Inflow is stormwater that enters the wastewater system through a direct connection such as foundation drain (weeping tile), roof drains and downspouts, sump pumps, uncapped cleanouts, catchbasins, and other drains from your yard or driveway. Infiltration refers to stormwater (including groundwater) that enters the wastewater system through cracks, leaks, or roots in the pipes.
Inflow and infiltration are most common during wet weather events (rain storms, snow melt, high groundwater), when the pipe network is not able to handle the surplus flow. This causes backups in the system, overflows to the environment (streams, lakes, harbour, beaches, etc.), and flooding of private property including wastewater backups into basements. Exposure to these releases can be hazardous to human health and the environment.
These videos from BC Capital Regional District show common sources of inflow and infiltration on private and public properties.
Please note that these videos are not exhaustive. For example, sump pumps connected to the wastewater systems are major contributors of inflow in Halifax Regional Municipality and they are not illustrated in these videos.
As per Halifax Water’s Rules and Regulations [PDF] discharging stormwater into the Halifax Water separated wastewater system is illegal in the Halifax Regional Municipality. The Regulatory Services Department of Halifax Water manages the Inflow and Infiltration (I&I) Reduction Program.
The goal of the I&I Reduction Program is to reduce stormwater inflow and infiltration from private properties from entering into Halifax Water’s wastewater system.
The I&I Reduction Program:
- Identifies, investigates, and prioritizes areas of significant inflow and infiltration
- Requires private properties to make repairs to address these issues
Investigation techniques performed by the Halifax Water I&I team include:
- Flow monitoring
- Smoke testing
- Dye testing
- Closed Circuit Television (CCTV) videos
- Property inspections
Where inflow and infiltration are found, the property owner is required to perform actions to fix the problems, within a specified timeframe, to bring the property into compliance. Not complying with this requirement may result in suspension of service and/or other penalties.
It is your responsibility as a property owner to manage the stormwater generated on your property and prevent stormwater inflow and infiltration from entering the Halifax Water wastewater system.
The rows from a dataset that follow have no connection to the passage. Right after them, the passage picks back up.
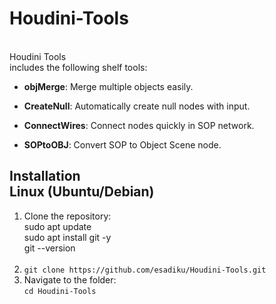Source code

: # Houdini-Tools

<br>Houdini Tools<br> includes the following shelf tools:

- **objMerge**: Merge multiple objects easily.

- **CreateNull**: Automatically create null nodes with input.

- **ConnectWires**: Connect nodes quickly in SOP network.

- **SOPtoOBJ**: Convert SOP to Object Scene node.



## Installation <br> Linux (Ubuntu/Debian)

1. Clone the repository:<br>
sudo apt update<br>
sudo apt install git -y<br>
git --version<br><br>
2. `git clone https://github.com/esadiku/Houdini-Tools.git`
3. Navigate to the folder:<br>
`cd Houdini-Tools`

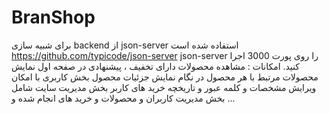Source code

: # BranShop
برای شبیه سازی backend از json-server استفاده شده است
https://github.com/typicode/json-server
json-server  را روی پورت 3000 اجرا کنید.
امکانات  :
مشاهده محصولات دارای تخفیف ، پیشنهادی در صفحه اول
نمایش محصولات مرتبط با هر محصول در نگام نمایش جزئیات محصول
بخش کاربری با امکان ویرایش مشخصات و کلمه عبور و تاریخچه خرید های کاربر
بخش مدیریت سایت شامل بخش مدیریت کاربران و محصولات و خرید های انجام شده
و ...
You are required to disconnect/repair those fixtures that are directly connected to the wastewater system or are allowing leakage into the wastewater system such as:
- Sump pumps and interior drains connected to the wastewater pipe in your basement including connection of these to a set tub or floor drain
- Roof downspouts that extend underground and connect to the underground wastewater pipe
- Foundation drains (weeping tile) connected to the underground wastewater pipe
- Damaged/leaking wastewater lateral caused by roots, poor joints, cracks, etc.
- Cleanout caps that are missing or damaged and allowing stormwater to flow into the wastewater pipe (these cleanouts may be found in your basement floor or outdoors in your yard)
- Exterior area drains such as French drains in the yard, driveway drains, and exterior stairwell/window drains that are connected to the interior sewer plumbing in your building or to the underground wastewater system
Ideally, stormwater should be dissipated across your property, allowing it to flow across the surface and soak into the ground. Roof drains, sump pumps, and foundation drains should be directed to your yard where possible. You need to ensure this does not cause drainage issues on your property or neighbouring properties and will not cause icing concerns on private and public properties during the winter months.
In areas of Halifax where piped stormwater systems exist, you may contact Halifax Water to get a permit to connect your stormwater sources to the underground stormwater system.
You may want to engage a qualified professional (contractor, plumber, or engineer) to help you assess your options about how to best handle your property’s stormwater.